■ Exercise directions ■
If a line in the data below holds the word "aceptado", copy it.

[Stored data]
^^^^

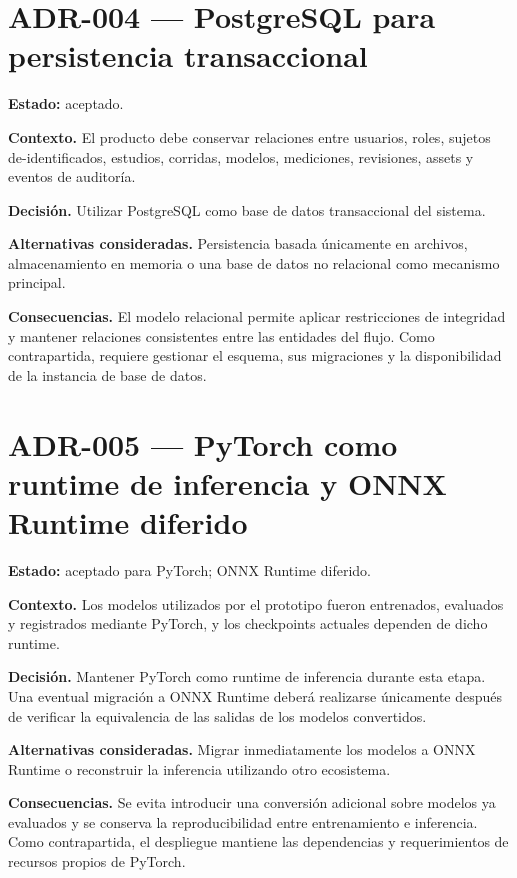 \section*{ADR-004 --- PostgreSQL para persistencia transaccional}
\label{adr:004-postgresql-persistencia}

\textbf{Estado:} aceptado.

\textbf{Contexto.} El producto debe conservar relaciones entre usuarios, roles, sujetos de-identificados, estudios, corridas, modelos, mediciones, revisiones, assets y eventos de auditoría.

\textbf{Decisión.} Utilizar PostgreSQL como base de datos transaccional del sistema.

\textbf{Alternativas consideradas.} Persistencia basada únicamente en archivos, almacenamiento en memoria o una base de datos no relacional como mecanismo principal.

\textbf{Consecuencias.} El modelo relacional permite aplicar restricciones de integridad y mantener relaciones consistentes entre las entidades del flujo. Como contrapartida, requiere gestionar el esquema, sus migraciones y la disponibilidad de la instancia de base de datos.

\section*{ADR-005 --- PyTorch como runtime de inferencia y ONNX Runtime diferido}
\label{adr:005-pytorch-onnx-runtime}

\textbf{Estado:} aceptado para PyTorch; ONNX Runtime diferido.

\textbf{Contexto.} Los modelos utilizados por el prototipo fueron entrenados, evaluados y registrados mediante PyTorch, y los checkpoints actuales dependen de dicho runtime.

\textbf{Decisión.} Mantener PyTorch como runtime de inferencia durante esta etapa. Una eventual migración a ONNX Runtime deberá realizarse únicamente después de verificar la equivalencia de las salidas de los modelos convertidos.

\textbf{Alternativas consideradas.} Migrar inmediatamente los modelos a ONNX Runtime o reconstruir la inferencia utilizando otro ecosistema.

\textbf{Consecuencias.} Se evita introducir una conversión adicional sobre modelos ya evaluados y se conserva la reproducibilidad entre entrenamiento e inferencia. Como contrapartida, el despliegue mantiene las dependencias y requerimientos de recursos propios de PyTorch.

^^^^

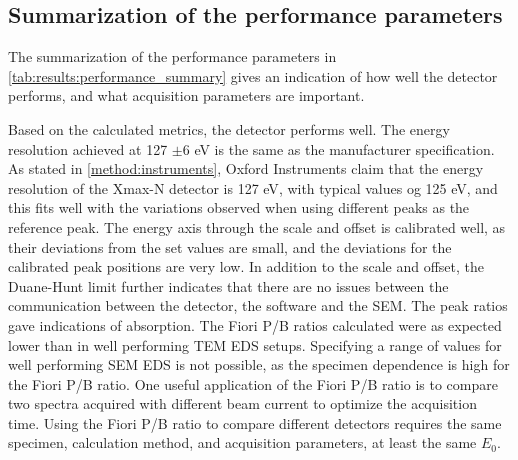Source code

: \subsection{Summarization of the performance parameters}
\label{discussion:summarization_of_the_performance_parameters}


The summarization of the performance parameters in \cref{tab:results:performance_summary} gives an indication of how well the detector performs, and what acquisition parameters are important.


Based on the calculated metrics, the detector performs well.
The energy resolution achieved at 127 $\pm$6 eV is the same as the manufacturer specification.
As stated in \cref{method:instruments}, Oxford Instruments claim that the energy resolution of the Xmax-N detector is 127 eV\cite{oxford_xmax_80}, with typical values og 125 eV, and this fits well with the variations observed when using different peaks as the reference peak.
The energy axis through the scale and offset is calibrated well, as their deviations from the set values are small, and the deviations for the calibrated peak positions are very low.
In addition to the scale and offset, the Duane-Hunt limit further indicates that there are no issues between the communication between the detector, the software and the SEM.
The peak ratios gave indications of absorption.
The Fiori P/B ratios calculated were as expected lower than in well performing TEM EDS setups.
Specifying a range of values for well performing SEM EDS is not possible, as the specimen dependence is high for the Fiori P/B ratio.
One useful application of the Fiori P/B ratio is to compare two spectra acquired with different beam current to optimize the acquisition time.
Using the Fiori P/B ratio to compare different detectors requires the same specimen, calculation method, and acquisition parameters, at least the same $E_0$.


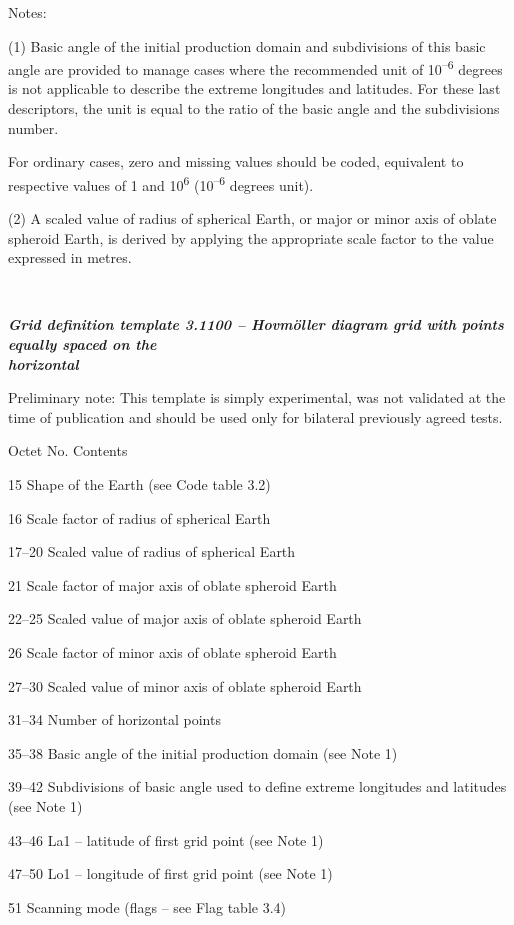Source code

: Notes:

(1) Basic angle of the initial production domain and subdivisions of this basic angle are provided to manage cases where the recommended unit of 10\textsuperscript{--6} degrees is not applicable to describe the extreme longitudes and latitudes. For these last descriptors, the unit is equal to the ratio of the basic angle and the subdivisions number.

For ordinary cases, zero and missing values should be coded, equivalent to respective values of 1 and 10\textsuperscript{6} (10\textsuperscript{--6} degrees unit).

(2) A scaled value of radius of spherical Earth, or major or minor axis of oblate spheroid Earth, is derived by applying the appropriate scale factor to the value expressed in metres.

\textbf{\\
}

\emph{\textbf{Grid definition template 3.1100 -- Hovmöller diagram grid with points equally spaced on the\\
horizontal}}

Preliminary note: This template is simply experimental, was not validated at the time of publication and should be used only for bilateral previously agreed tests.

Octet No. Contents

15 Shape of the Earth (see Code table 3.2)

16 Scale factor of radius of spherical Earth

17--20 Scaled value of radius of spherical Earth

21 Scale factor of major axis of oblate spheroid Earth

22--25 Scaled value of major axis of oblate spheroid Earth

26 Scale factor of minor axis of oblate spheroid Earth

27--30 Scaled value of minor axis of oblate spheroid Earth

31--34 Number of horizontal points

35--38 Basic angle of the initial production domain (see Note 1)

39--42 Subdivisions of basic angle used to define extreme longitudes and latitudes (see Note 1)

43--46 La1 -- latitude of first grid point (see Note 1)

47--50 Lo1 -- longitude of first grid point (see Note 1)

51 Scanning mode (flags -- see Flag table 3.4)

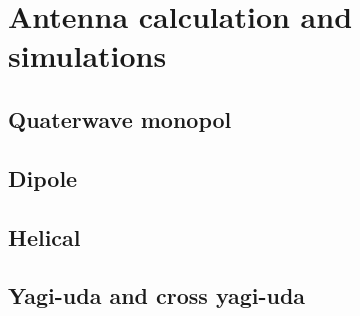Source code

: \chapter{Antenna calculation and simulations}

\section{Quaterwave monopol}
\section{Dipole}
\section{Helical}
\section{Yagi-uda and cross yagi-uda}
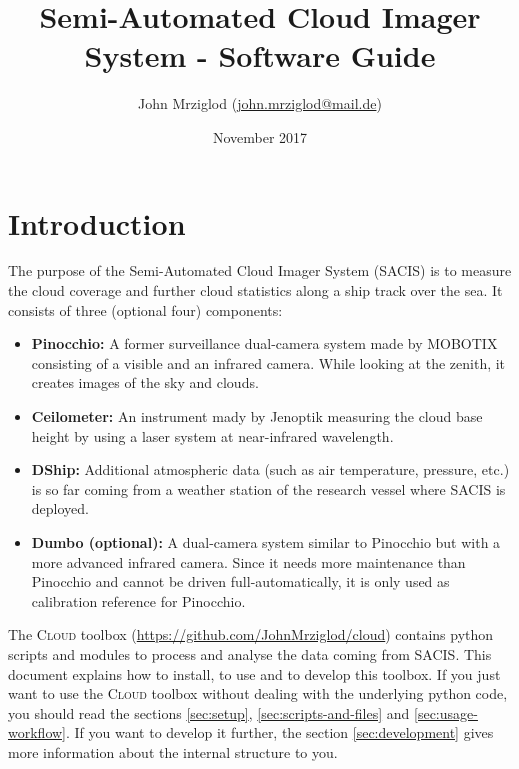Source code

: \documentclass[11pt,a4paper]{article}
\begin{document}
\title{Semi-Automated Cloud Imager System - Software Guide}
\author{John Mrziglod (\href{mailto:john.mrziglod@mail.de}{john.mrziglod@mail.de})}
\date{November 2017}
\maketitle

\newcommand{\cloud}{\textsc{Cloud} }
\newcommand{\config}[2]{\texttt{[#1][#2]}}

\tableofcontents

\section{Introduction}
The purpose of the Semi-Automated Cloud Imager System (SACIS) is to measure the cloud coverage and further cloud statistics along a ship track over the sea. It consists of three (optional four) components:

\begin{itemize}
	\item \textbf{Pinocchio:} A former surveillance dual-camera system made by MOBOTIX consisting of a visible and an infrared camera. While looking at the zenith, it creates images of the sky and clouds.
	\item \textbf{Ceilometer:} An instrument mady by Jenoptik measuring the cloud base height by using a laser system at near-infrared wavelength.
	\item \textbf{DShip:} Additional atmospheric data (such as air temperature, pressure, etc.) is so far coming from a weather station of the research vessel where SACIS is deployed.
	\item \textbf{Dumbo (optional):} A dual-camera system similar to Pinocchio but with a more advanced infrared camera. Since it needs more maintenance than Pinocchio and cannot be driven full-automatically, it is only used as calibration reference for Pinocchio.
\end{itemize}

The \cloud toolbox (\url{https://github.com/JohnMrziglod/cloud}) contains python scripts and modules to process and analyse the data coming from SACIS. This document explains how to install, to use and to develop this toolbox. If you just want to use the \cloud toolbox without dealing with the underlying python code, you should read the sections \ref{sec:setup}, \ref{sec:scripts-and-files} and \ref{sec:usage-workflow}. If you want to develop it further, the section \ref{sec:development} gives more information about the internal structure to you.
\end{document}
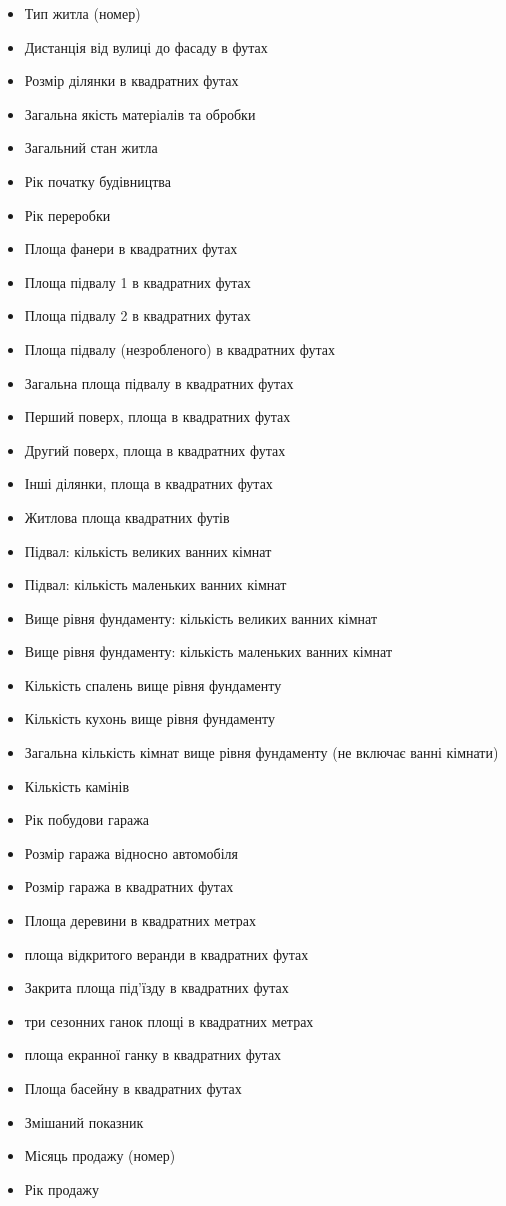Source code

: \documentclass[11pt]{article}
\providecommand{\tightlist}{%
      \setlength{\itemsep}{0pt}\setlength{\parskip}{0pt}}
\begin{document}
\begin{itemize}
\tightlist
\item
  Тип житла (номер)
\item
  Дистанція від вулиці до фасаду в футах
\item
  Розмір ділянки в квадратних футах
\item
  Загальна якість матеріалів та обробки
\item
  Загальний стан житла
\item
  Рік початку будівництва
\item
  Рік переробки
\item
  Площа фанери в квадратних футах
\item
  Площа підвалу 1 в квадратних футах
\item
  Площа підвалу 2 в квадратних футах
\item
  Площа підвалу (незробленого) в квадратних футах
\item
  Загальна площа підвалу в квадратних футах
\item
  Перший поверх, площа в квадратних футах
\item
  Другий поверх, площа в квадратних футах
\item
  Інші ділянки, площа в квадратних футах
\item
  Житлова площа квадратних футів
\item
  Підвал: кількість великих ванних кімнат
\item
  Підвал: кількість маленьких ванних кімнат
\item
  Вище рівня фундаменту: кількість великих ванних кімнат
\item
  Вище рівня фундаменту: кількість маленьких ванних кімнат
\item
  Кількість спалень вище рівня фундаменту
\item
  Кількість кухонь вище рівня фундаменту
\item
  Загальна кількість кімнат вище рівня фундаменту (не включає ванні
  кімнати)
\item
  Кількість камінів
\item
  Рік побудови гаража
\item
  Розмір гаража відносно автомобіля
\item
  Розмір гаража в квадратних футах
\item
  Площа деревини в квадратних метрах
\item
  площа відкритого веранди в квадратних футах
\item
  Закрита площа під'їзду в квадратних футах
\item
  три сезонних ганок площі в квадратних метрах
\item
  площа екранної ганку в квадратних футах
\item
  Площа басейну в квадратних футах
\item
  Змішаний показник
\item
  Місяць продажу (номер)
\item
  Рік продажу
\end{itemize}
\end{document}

^^^^

■ Solution to this problem ■
\textbf{Estado:} aceptado.
\textbf{Estado:} aceptado para PyTorch; ONNX Runtime diferido.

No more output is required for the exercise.